Parthenolide-free feverfew extract is being investigated in various dermatological conditions. One study found that the formulation protected skin against inflammation and UV-induced damage. When the pathenolide-free feverfew extract was topically applied, it significantly reduced the loss of cell viability, the increase in proinflammatory mediator release and the induction of DNA damage induced by solar simulated UV radiation in a human epidermal model. It also exhibited potent antioxidant activity in vitro. Other in vitro tests have revealed that parthenolide-free feverfew extract reduces inflammation through several mechanisms and is being investigated further as a novel non-steroidal extract for irritated skin.

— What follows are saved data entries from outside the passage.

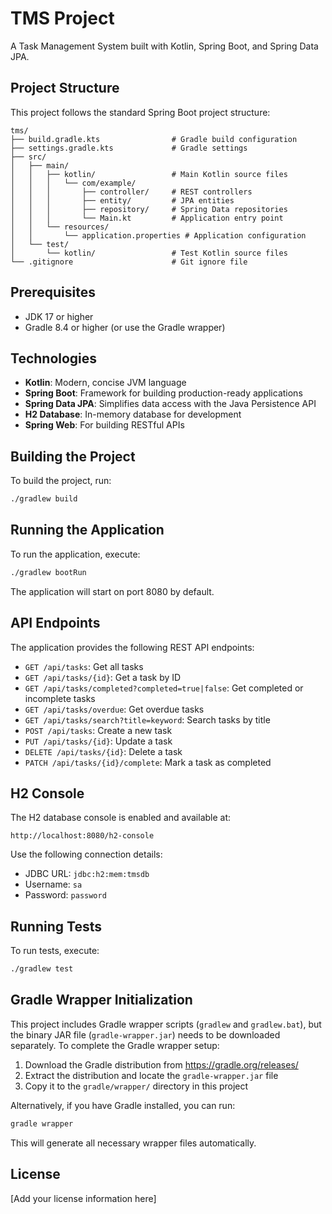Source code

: # TMS Project

A Task Management System built with Kotlin, Spring Boot, and Spring Data JPA.

## Project Structure

This project follows the standard Spring Boot project structure:

```
tms/
├── build.gradle.kts                # Gradle build configuration
├── settings.gradle.kts             # Gradle settings
├── src/
│   ├── main/
│   │   ├── kotlin/                 # Main Kotlin source files
│   │   │   └── com/example/
│   │   │       ├── controller/     # REST controllers
│   │   │       ├── entity/         # JPA entities
│   │   │       ├── repository/     # Spring Data repositories
│   │   │       └── Main.kt         # Application entry point
│   │   └── resources/
│   │       └── application.properties # Application configuration
│   └── test/
│       └── kotlin/                 # Test Kotlin source files
└── .gitignore                      # Git ignore file
```

## Prerequisites

- JDK 17 or higher
- Gradle 8.4 or higher (or use the Gradle wrapper)

## Technologies

- **Kotlin**: Modern, concise JVM language
- **Spring Boot**: Framework for building production-ready applications
- **Spring Data JPA**: Simplifies data access with the Java Persistence API
- **H2 Database**: In-memory database for development
- **Spring Web**: For building RESTful APIs

## Building the Project

To build the project, run:

```bash
./gradlew build
```

## Running the Application

To run the application, execute:

```bash
./gradlew bootRun
```

The application will start on port 8080 by default.

## API Endpoints

The application provides the following REST API endpoints:

- `GET /api/tasks`: Get all tasks
- `GET /api/tasks/{id}`: Get a task by ID
- `GET /api/tasks/completed?completed=true|false`: Get completed or incomplete tasks
- `GET /api/tasks/overdue`: Get overdue tasks
- `GET /api/tasks/search?title=keyword`: Search tasks by title
- `POST /api/tasks`: Create a new task
- `PUT /api/tasks/{id}`: Update a task
- `DELETE /api/tasks/{id}`: Delete a task
- `PATCH /api/tasks/{id}/complete`: Mark a task as completed

## H2 Console

The H2 database console is enabled and available at:

```
http://localhost:8080/h2-console
```

Use the following connection details:
- JDBC URL: `jdbc:h2:mem:tmsdb`
- Username: `sa`
- Password: `password`

## Running Tests

To run tests, execute:

```bash
./gradlew test
```

## Gradle Wrapper Initialization

This project includes Gradle wrapper scripts (`gradlew` and `gradlew.bat`), but the binary JAR file (`gradle-wrapper.jar`) needs to be downloaded separately. To complete the Gradle wrapper setup:

1. Download the Gradle distribution from https://gradle.org/releases/
2. Extract the distribution and locate the `gradle-wrapper.jar` file
3. Copy it to the `gradle/wrapper/` directory in this project

Alternatively, if you have Gradle installed, you can run:

```bash
gradle wrapper
```

This will generate all necessary wrapper files automatically.

## License

[Add your license information here]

In vitro tests suggest that parthenolide may have potential as a radiation sensitiser. According to the study, parthenolide inhibits NF-kappa-B activity, slows cell growth, and synergistically enhances cell killing after moderate doses of radiation.


Feverfew has been used traditionally to treat coughs and colds, fevers, atonic dyspepsia, worm infestation, menstrual disorders, nervous debility, joint pain and headaches.

Dosage Range

• Dried leaf: 50 mg to 200 mg daily

• Fresh plant tincture (1:1): 0.7-2.0 miyday.

• Dried plant tincture (1:5): 1-3 miyday.

• Prevention of migraine headaches (based on clinical studies): 125-250 mg/day of powder, standardised to contain a minimum parthenolide content of 0.2%, or 400 µg, which should betaken for at least 4 months. It is still controversial as to whether standardised extracts are best for migraine prophylaxis or not.